Is he doing the frog chorus?


----------



## Kell (May 28, 2002)

If you hate fucking Paul McCartney - don't fuck him.

Simple. :lol:


----------



## L8_0RGY (Sep 12, 2003)

Dr_Parmar said:


> i have exams to prepare for in 10 days and i cant FU*ING CONCENTRATE worst thing is he is singing songs i havent even heard of!! (penelope smth? long and windy road?)
> and to be honest, he CANT SING 4 SHIT!! :evil: [smiley=furious3.gif]
> 
> if i FAIL these EXAMS im guna SUE!!


What exams are you taking??

GCSE's? A Level's???!

Can't be doing to badly for yourself old chap driving a TT and living opposite the dome.

Agreed though about hiring the Dome, what a waste of money. Why can't he practise at home or in a recording studio?

Surely, he's got the latter.


----------



## Dr_Parmar (May 10, 2002)

L8_0RGY said:


> Dr_Parmar said:
> 
> 
> > i have exams to prepare for in 10 days and i cant FU*ING CONCENTRATE worst thing is he is singing songs i havent even heard of!! (penelope smth? long and windy road?)
> ...


im doing a postgraduate qualification, MFDS (Member of Faculty Of Dental Surgery) part a... problem with my career is that the exams never ever stop


----------



## andyc (Apr 29, 2003)

hopfully he will loose his voice, and they will put someone else in his place at glastonbury.


----------



## misrule (May 6, 2002)

L8_0RGY said:


> Agreed though about hiring the Dome, what a waste of money. Why can't he practise at home or in a recording studio?


Major bands do a full 'dress rehearsal' including the PA system, lights, effects and even the pyrotechnics. It needs a huge space.

And Â£250,000 is probably his daily earnings from the back catalogue -- although his record company no doubt pays. 

Mark


----------



## PaulS (Jun 15, 2002)

I have the 'pleasure' of working in a building near the dome. The noise has been disturbing my lunch breaks recently. Yesterday, those bangs you mention, were fireworks going off.

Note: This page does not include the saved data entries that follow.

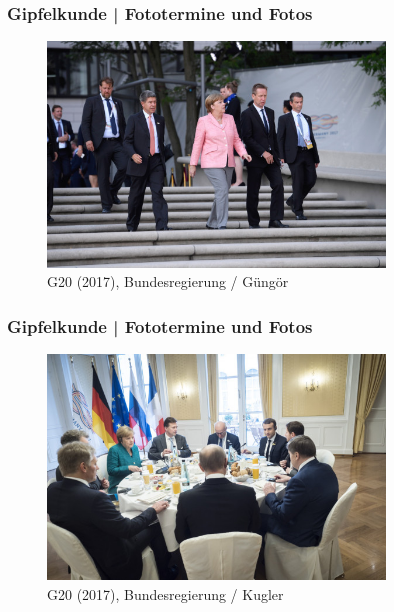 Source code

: \documentclass[]{beamer}
\begin{document}
	\begin{frame}
	\frametitle{Gipfelkunde | Fototermine und Fotos}
	\begin{figure}[h!]
		\renewcommand{\figurename}{Foto} 
		\includegraphics[width=0.8\textwidth]{images/fotos_05_BundesregierungGuengoer}
		\caption{G20 (2017), Bundesregierung / Güngör}
	\end{figure}
	\end{frame}

	\begin{frame}
	\frametitle{Gipfelkunde | Fototermine und Fotos}
	\begin{figure}[h!]
		\renewcommand{\figurename}{Foto} 
		\includegraphics[width=0.8\textwidth]{images/fotos_06_BundesregierungKugler}
		\caption{G20 (2017), Bundesregierung / Kugler}
	\end{figure}
	\end{frame}
\end{document}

Ahhh well, I suppose it could have been worse. It could have been that cnut Eminem rapping all day long :evil: :evil: :evil: :roll:


----------



## vlastan (May 6, 2002)

You have the pleasure to hear Paul singing for you FOC and you don't like it? :roll: 

Why don' t you use ear plugs? Or put headphones with your kind of music. Or study at your practise.


----------



## TTotal (Aug 12, 2002)

Oh oh , here we go again...

PaulS verses Vlastan !

Gentlemen seconds out , round one ..........................


----------



## PaulS (Jun 15, 2002)

TTotal said:


> Oh oh , here we go again...
> 
> PaulS verses Vlastan !
> 
> Gentlemen seconds out , round one ..........................


eh??

I think Vlastan is referring to Paul McCartney.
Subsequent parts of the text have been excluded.